He also has some issues working in his favor. In contrast to one of his anticipated rivals, Senator Hillary Rodham Clinton, he can point to long-standing opposition to the Iraq War, which should serve him well in Democratic primaries and caucuses and is unlikely to hurt him in the general election. His emphasis on economic issues should appeal to an electorate anxious about the effects of the global economy. In an effort to neutralize any negative political fallout from his liberal stances on ‘‘culture war’’ issues like abortion, he is reaching out to Evangelical Christians, a key Republican constituency in the past, on issues like fighting AIDS. As such, he is trying to court one of the few constituencies with which he fared poorly in his U.S. Senate race. Although he is unlikely to get a majority of their votes, he may win some converts. At the very least, he can neutralize efforts to paint him as hostile to religion.
It appears that voters will be in the mood for stylistic and substantive change in 2008. If this prediction pans out, Obama should benefit. His policy emphases and bipartisan approach to governing would be a marked change from the Bush administration’s approach. Stylistic differences are also likely. Bill Clinton has sometimes been called the ‘‘first black president,’’ and columnist Maureen Dowd suggests that Obama could, after a similar fashion, be the ‘‘first woman president.’’ ‘‘His approach seems downright feminine compared to the Bushies. He languidly poses in fashion magazines, shares feelings with Oprah, and dishes with the ladies on The View. After six years of chest-puffing, Obama seems very soothing.’’
Pundits and pollsters have been trying to gauge the public’s perception of the candidates for over a year now. National polls of whom the Democrats or Republicans favor for their party’s nomination are not of much value because the race will be decided state by state. However, it is fair to say that Obama has gained name recognition and is generally seen as positive, while Hillary Clinton is seen somewhat less favorably. A nation-wide USA Today/Gallop Poll taken in early August 2007 showed 48 percent of respondents had a favorable opinion, of Obama, 34 percent had not heard of him, and 9 percent were unsure. Senator Clinton, on the other hand, had a 47 percent favorable opinion, 49 percent unfavorable, no one indicated that they had not heard of her, and 3 percent were unsure. In most hypothetical races pitting Democratic and Republican candidates against each other in a presidential race, the Democratic candidate defeats the Republican candidate. Interestingly, though, Senator Clinton is victorious by a few more percentage points.

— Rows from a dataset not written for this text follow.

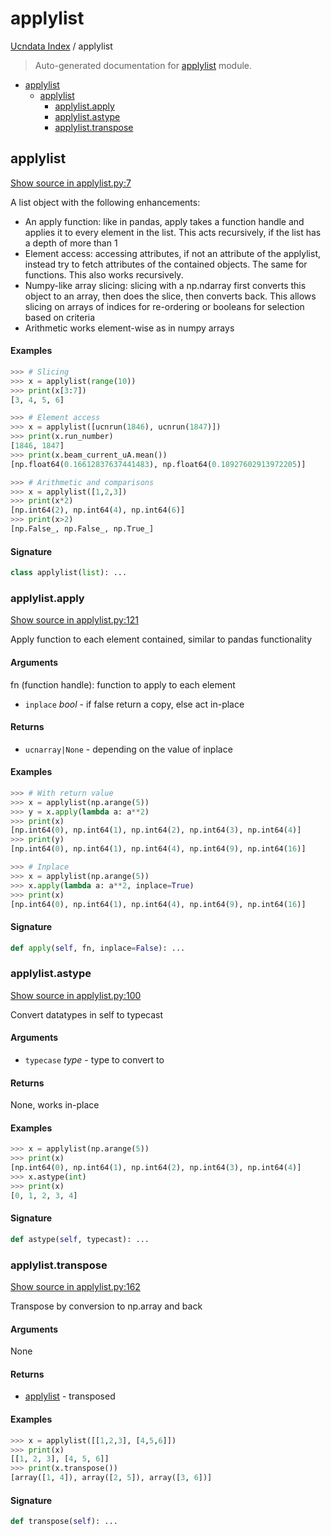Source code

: # applylist

[Ucndata Index](./README.md#ucndata-index) / applylist

> Auto-generated documentation for [applylist](../applylist.py) module.

- [applylist](#applylist)
  - [applylist](#applylist-1)
    - [applylist.apply](#applylistapply)
    - [applylist.astype](#applylistastype)
    - [applylist.transpose](#applylisttranspose)

## applylist

[Show source in applylist.py:7](../applylist.py#L7)

A list object with the following enhancements:

* An apply function: like in pandas, apply takes a function handle and applies it to every element in the list. This acts recursively, if the list has a depth of more than 1
* Element access: accessing attributes, if not an attribute of the applylist, instead try to fetch attributes of the contained objects. The same for functions. This also works recursively.
* Numpy-like array slicing: slicing with a np.ndarray first converts this object to an array, then does the slice, then converts back. This allows slicing on arrays of indices for re-ordering or booleans for selection based on criteria
* Arithmetic works element-wise as in numpy arrays

#### Examples

```python
>>> # Slicing
>>> x = applylist(range(10))
>>> print(x[3:7])
[3, 4, 5, 6]
```

```python
>>> # Element access
>>> x = applylist([ucnrun(1846), ucnrun(1847)])
>>> print(x.run_number)
[1846, 1847]
>>> print(x.beam_current_uA.mean())
[np.float64(0.16612837637441483), np.float64(0.18927602913972205)]
```

```python
>>> # Arithmetic and comparisons
>>> x = applylist([1,2,3])
>>> print(x*2)
[np.int64(2), np.int64(4), np.int64(6)]
>>> print(x>2)
[np.False_, np.False_, np.True_]
```

#### Signature

```python
class applylist(list): ...
```

### applylist.apply

[Show source in applylist.py:121](../applylist.py#L121)

Apply function to each element contained, similar to pandas functionality

#### Arguments

fn (function handle): function to apply to each element
- `inplace` *bool* - if false return a copy, else act in-place

#### Returns

- `ucnarray|None` - depending on the value of inplace

#### Examples

```python
>>> # With return value
>>> x = applylist(np.arange(5))
>>> y = x.apply(lambda a: a**2)
>>> print(x)
[np.int64(0), np.int64(1), np.int64(2), np.int64(3), np.int64(4)]
>>> print(y)
[np.int64(0), np.int64(1), np.int64(4), np.int64(9), np.int64(16)]
```

```python
>>> # Inplace
>>> x = applylist(np.arange(5))
>>> x.apply(lambda a: a**2, inplace=True)
>>> print(x)
[np.int64(0), np.int64(1), np.int64(4), np.int64(9), np.int64(16)]
```

#### Signature

```python
def apply(self, fn, inplace=False): ...
```

### applylist.astype

[Show source in applylist.py:100](../applylist.py#L100)

Convert datatypes in self to typecast

#### Arguments

- `typecase` *type* - type to convert to

#### Returns

None, works in-place

#### Examples

```python
>>> x = applylist(np.arange(5))
>>> print(x)
[np.int64(0), np.int64(1), np.int64(2), np.int64(3), np.int64(4)]
>>> x.astype(int)
>>> print(x)
[0, 1, 2, 3, 4]
```

#### Signature

```python
def astype(self, typecast): ...
```

### applylist.transpose

[Show source in applylist.py:162](../applylist.py#L162)

Transpose by conversion to np.array and back

#### Arguments

None

#### Returns

- [applylist](#applylist) - transposed

#### Examples

```python
>>> x = applylist([[1,2,3], [4,5,6]])
>>> print(x)
[[1, 2, 3], [4, 5, 6]]
>>> print(x.transpose())
[array([1, 4]), array([2, 5]), array([3, 6])]
```

#### Signature

```python
def transpose(self): ...
```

To have more influence in the presidential selection process, states have rushed to move their primaries earlier in 2008, and nearly half the states will have had their elections by February 5, the so-called ‘‘National Primary.’’ As of August 2007, polls in Iowa did not show any clear frontrunner, but Clinton and Edwards were at the top of the pack, with Obama closing in. In New Hampshire, Obama seems to be catching up to Clinton, with a July 28, 2007, American Research Group poll showing Clinton and Obama both favored by 31 percent, and Edwards at 14 percent. This trend seems evident in South Carolina as well. In Florida and California, however, Clinton has continued to have a 15- to 20-percent lead over Obama. In Illinois, Obama had a slight lead over Clinton, but she seemed invincible in New York, with close to half of those surveyed supporting her.
While these polls are interesting, they do not reflect the grass-roots support for a candidate or the ability of a campaign to get out the vote.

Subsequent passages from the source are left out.